OK, OK. So the Music City Bowl wasn't exactly a symphony for the Purdue Boilermakers.
No, if the Music City were set to music for these Purdues, it would be a country-and-western song, with all the appropriate themes. Dogs would die, cheatin' hearts would run off, the goldurn pickup truck would break down. Whisky, that ruinous drink, would lead to Folsom Prison. Sainted mothers would clutch the good book, mournful train whistles would blow, and finally redemption would be found in the shelterin' arms of Jesus.
Or, you know, something like that.
Everything but Mom and Jesus happened to Purdue yesterday, as we all got a reminder that half-assed SEC teams are still way better than half-assed Big Ten teams. The final was 63-14, one of the worst drubbings in Purdue history. Auburn led 56-7 at halftime. They scored 42 points in a virtual eyeblink. And the game ended with the Tigers on the Purdue 1-yard line, which means 70 points was just a measly step away.
And now, because we live in the knee-jerk biosphere of social media, the question will rise up from at least some segments of Boiler Land: "Why did we just drop that chunky new contract on Jeff Brohm?"
More perceptive segments will answer this way: "Because this is just a bump in the road. And we're just discovering how long that road is likely to be."
Here's the skinny: If yesterday illustrated anything, it wasn't that Brohm is just another counterfeit savior. It was an illustration, and a stark one, of the depths to which Purdue football has sunk in almost a decade of Danny Hope, Darrell Hazell and Morgan Burke's benign neglect. College football at the Power 5 level is so hyper-competitive that if you fall behind -- and Purdue fell not just behind but way behind -- catching up is the devil's own work. You need commitment, you need continuity, and mostly you need patience in bulk quantities.
The latter, of course, is the hardest to pull off in college football these days. It is as corporate an enterprise as exists anywhere, and that means there is money at stake, and that money is stake continually. Which in turn means the pressure to win now, and win always, is more relentless than it's ever been.

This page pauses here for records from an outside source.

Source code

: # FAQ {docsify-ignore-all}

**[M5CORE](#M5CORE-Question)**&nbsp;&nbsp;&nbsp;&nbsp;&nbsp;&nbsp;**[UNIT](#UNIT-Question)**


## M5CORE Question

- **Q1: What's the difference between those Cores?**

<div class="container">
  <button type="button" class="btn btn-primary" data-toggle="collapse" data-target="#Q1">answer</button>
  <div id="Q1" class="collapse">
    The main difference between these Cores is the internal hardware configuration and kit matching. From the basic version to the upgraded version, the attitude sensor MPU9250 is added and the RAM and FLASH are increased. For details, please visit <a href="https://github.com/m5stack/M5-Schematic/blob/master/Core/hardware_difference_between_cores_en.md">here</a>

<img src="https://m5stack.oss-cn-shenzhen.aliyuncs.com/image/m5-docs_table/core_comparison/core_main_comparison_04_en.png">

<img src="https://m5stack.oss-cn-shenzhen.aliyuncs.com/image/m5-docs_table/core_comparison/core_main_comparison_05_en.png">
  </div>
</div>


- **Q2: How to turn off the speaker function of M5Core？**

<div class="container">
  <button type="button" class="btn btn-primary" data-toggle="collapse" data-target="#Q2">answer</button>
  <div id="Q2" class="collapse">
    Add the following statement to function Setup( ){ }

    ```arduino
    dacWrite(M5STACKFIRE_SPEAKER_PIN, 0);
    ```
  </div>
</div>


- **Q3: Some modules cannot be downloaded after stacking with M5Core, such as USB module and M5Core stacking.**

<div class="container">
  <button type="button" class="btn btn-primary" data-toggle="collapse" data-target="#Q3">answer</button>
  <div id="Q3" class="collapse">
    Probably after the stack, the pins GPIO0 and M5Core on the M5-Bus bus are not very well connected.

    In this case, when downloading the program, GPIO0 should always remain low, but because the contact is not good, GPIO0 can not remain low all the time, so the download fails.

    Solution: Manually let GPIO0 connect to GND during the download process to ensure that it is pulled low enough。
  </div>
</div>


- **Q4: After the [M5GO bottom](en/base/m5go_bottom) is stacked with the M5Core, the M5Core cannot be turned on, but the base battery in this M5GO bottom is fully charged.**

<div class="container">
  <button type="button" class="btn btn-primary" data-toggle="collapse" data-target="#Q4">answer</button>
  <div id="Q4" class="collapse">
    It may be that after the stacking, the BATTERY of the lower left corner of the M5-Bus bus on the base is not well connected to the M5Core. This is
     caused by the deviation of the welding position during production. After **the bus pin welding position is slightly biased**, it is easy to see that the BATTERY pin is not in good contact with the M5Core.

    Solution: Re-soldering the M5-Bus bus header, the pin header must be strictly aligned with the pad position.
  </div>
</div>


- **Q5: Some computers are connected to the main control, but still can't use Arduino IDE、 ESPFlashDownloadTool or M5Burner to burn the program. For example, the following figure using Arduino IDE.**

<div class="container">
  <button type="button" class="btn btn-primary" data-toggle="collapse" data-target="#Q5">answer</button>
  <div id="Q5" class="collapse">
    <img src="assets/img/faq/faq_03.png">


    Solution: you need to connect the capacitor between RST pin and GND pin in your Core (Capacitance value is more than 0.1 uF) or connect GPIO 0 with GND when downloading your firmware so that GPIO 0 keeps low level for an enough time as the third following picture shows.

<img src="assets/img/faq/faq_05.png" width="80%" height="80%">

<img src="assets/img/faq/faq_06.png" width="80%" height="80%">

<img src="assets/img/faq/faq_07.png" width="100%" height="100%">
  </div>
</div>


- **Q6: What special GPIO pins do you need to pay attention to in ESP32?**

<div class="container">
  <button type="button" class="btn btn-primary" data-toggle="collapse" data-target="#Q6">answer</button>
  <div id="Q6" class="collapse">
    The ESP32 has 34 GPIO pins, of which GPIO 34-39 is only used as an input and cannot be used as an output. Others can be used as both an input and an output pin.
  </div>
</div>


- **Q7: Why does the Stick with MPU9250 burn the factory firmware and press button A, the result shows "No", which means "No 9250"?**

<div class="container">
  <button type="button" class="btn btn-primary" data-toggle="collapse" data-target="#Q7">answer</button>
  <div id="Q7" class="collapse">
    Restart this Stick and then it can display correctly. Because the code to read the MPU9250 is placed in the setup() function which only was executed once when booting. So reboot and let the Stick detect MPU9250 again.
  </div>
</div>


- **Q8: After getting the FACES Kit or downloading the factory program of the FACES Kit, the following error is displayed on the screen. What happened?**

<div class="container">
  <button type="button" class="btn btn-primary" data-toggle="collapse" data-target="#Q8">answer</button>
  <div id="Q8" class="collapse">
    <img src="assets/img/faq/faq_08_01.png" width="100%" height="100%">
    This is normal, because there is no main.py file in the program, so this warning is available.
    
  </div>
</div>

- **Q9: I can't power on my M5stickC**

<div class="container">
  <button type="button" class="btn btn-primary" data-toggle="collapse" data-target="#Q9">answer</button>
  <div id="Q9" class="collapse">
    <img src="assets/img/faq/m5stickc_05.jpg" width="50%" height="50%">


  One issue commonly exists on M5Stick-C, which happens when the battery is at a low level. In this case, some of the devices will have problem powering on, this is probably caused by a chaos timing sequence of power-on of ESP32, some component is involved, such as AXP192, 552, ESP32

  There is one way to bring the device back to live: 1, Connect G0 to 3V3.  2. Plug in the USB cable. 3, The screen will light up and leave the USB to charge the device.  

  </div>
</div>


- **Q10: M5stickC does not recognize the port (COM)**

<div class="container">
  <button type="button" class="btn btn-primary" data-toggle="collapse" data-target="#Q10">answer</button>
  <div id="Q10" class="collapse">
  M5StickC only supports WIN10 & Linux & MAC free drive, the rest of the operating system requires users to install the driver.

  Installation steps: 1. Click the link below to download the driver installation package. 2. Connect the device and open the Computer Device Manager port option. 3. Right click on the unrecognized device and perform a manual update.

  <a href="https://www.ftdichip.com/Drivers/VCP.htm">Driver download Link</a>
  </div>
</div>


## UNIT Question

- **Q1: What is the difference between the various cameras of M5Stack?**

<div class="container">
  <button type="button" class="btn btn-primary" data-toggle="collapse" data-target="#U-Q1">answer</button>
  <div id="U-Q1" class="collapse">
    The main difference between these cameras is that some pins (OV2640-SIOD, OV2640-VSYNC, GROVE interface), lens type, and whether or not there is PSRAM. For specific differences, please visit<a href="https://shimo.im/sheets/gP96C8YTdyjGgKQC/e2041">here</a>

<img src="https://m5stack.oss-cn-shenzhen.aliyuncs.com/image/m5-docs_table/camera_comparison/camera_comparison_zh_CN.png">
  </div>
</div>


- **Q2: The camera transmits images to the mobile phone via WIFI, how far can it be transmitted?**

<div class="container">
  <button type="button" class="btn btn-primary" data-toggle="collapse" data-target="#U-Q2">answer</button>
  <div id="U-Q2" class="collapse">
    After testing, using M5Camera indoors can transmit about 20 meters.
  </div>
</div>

And so Auburn 63, Purdue 14, and a 6-7 season that followed a 7-6 season and a bowl win, is not the sort of performance arc that keeps the natives from getting restless. But it's still a step up, albeit an incremental one, for a program that was mostly spare parts and inch-thick dust when Brohm showed up. And there is reason to believe other upward steps are going to follow.
The biggest indicator is in recruiting, the life force of any program. Brohm delivered a top 25 recruiting class this year, and if that doesn't sound as sexy as, say, a top ten recruiting class, it's still yea better than what Purdue is used to. The last time Purdue had even a top 30 recruiting class, after all, was 13 years ago. That's an eternity when you're trying to keep up with the Auburns of the world.
As yesterday amply demonstrated, that process is still in the catch-up stage. And while it certainly didn't look like it, that process is underway.
It might have looked like the end of something. But maybe it was only the end of the beginning.